JORNAL SEM LIMITES DE PÁDUA_RJ: Piso nacional de enfermagem: TST marca nova rodada de negociação sobre piso para novembro

sábado, 28 de outubro de 2023

Piso nacional de enfermagem: TST marca nova rodada de negociação sobre piso para novembro

 


TST marca nova rodada de negociação sobre piso nacional de enfermagem para novembro

Duas reuniões foram realizadas no Tribunal Superior do Trabalho (TST) na tentativa de se chegar a uma solução negociada

Nesta quinta-feira (dia 26), duas reuniões foram realizadas no Tribunal Superior do Trabalho (TST) na tentativa de se chegar a uma solução negociada para a implantação do piso nacional dos profissionais de Enfermagem no setor privado. Uma nova rodada de negociações foi marcada para 7 de novembro. Os encontros foram conduzidos pelo ministro Aloysio Corrêa da Veiga.

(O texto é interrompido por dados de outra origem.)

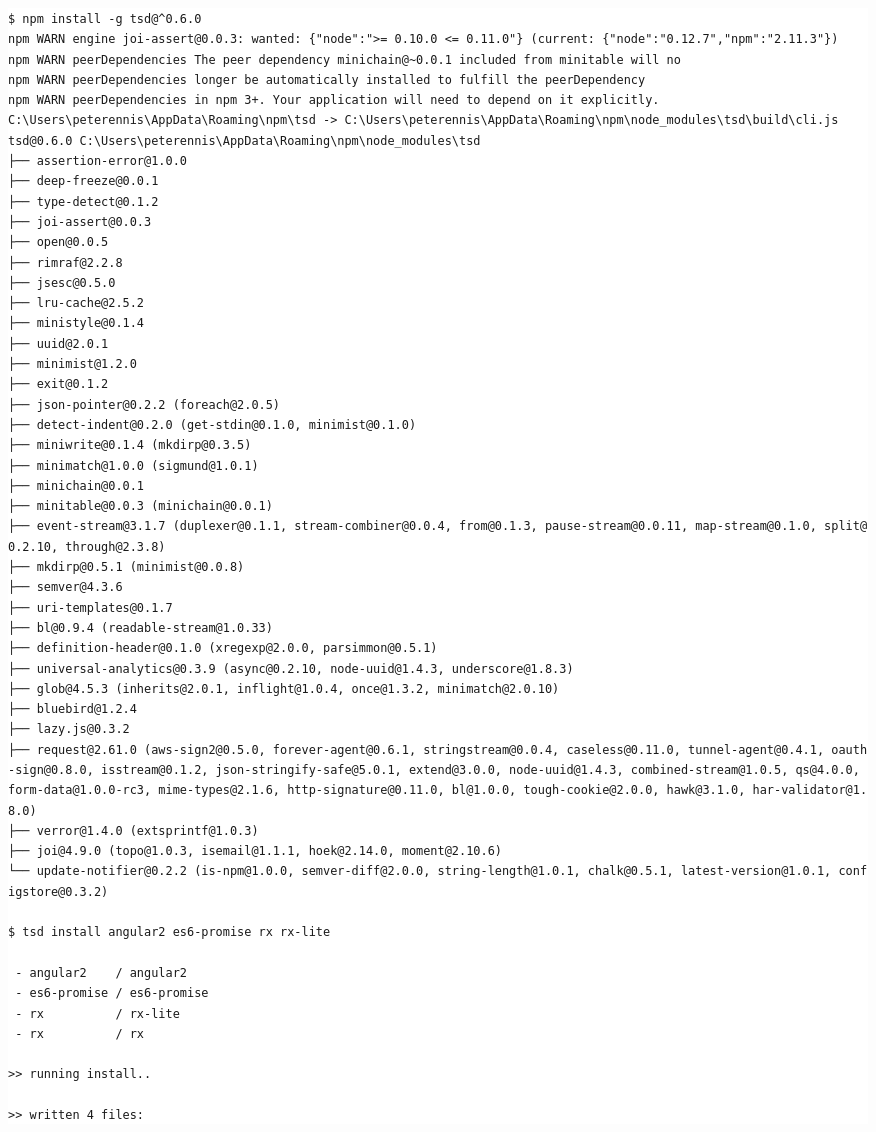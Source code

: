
 ```
$ npm install -g tsd@^0.6.0
npm WARN engine joi-assert@0.0.3: wanted: {"node":">= 0.10.0 <= 0.11.0"} (current: {"node":"0.12.7","npm":"2.11.3"})
npm WARN peerDependencies The peer dependency minichain@~0.0.1 included from minitable will no
npm WARN peerDependencies longer be automatically installed to fulfill the peerDependency
npm WARN peerDependencies in npm 3+. Your application will need to depend on it explicitly.
C:\Users\peterennis\AppData\Roaming\npm\tsd -> C:\Users\peterennis\AppData\Roaming\npm\node_modules\tsd\build\cli.js
tsd@0.6.0 C:\Users\peterennis\AppData\Roaming\npm\node_modules\tsd
├── assertion-error@1.0.0
├── deep-freeze@0.0.1
├── type-detect@0.1.2
├── joi-assert@0.0.3
├── open@0.0.5
├── rimraf@2.2.8
├── jsesc@0.5.0
├── lru-cache@2.5.2
├── ministyle@0.1.4
├── uuid@2.0.1
├── minimist@1.2.0
├── exit@0.1.2
├── json-pointer@0.2.2 (foreach@2.0.5)
├── detect-indent@0.2.0 (get-stdin@0.1.0, minimist@0.1.0)
├── miniwrite@0.1.4 (mkdirp@0.3.5)
├── minimatch@1.0.0 (sigmund@1.0.1)
├── minichain@0.0.1
├── minitable@0.0.3 (minichain@0.0.1)
├── event-stream@3.1.7 (duplexer@0.1.1, stream-combiner@0.0.4, from@0.1.3, pause-stream@0.0.11, map-stream@0.1.0, split@
0.2.10, through@2.3.8)
├── mkdirp@0.5.1 (minimist@0.0.8)
├── semver@4.3.6
├── uri-templates@0.1.7
├── bl@0.9.4 (readable-stream@1.0.33)
├── definition-header@0.1.0 (xregexp@2.0.0, parsimmon@0.5.1)
├── universal-analytics@0.3.9 (async@0.2.10, node-uuid@1.4.3, underscore@1.8.3)
├── glob@4.5.3 (inherits@2.0.1, inflight@1.0.4, once@1.3.2, minimatch@2.0.10)
├── bluebird@1.2.4
├── lazy.js@0.3.2
├── request@2.61.0 (aws-sign2@0.5.0, forever-agent@0.6.1, stringstream@0.0.4, caseless@0.11.0, tunnel-agent@0.4.1, oauth
-sign@0.8.0, isstream@0.1.2, json-stringify-safe@5.0.1, extend@3.0.0, node-uuid@1.4.3, combined-stream@1.0.5, qs@4.0.0,
form-data@1.0.0-rc3, mime-types@2.1.6, http-signature@0.11.0, bl@1.0.0, tough-cookie@2.0.0, hawk@3.1.0, har-validator@1.
8.0)
├── verror@1.4.0 (extsprintf@1.0.3)
├── joi@4.9.0 (topo@1.0.3, isemail@1.1.1, hoek@2.14.0, moment@2.10.6)
└── update-notifier@0.2.2 (is-npm@1.0.0, semver-diff@2.0.0, string-length@1.0.1, chalk@0.5.1, latest-version@1.0.1, conf
igstore@0.3.2)

$ tsd install angular2 es6-promise rx rx-lite

 - angular2    / angular2
 - es6-promise / es6-promise
 - rx          / rx-lite
 - rx          / rx

>> running install..

>> written 4 files:

```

As audiências foram acompanhadas pelo Ministério Público do Trabalho (MPT). Uma delas foi com a Confederação Nacional da Saúde, Hospitais e Estabelecimentos e Serviços (CNSaúde). A outra com a Confederação Nacional dos Trabalhadores na Saúde (CNTS), a Confederação Nacional dos Trabalhadores em Seguridade Social da CUT (CNTSS) e a Federação Nacional dos Enfermeiros (FNE).



De acordo com o ministro Corrêa da Veiga, as partes se mostraram dispostas ao diálogo, o que "demonstra o comprometimento de ambas na busca da melhor solução para todos”.

A CNSaúde deverá apresentar proposta concreta aos trabalhadores até o dia 6 de novembro. A CNTS e a FNE vão continuar o processo negocial, sem prejuízo das negociações coletivas em trâmite nos estados.

Entenda

Segundo a Lei 14.434/2022, estabelecimentos públicos e privados devem pagar o piso de R$ 4.750 a enfermeiros. Para técnicos de enfermagem, o valor mínimo é de R$ 3.325, e, para auxiliares de enfermagem e parteiras, de R$ 2.375.

A discussão sobre o pagamento do piso à categoria foi questionado pela CNSaúde no Supremo Tribunal Federal. A Corte decidiu, em julho de 2023, por meio de medida cautelar, que a implementação do piso salarial nacional no setor privado deveria ser precedida de negociação coletiva. O argumento seria o temor de demissões em massa. Não havendo acordo no prazo de 60 dias a partir do julgamento, incidiriam os valores previstos na lei.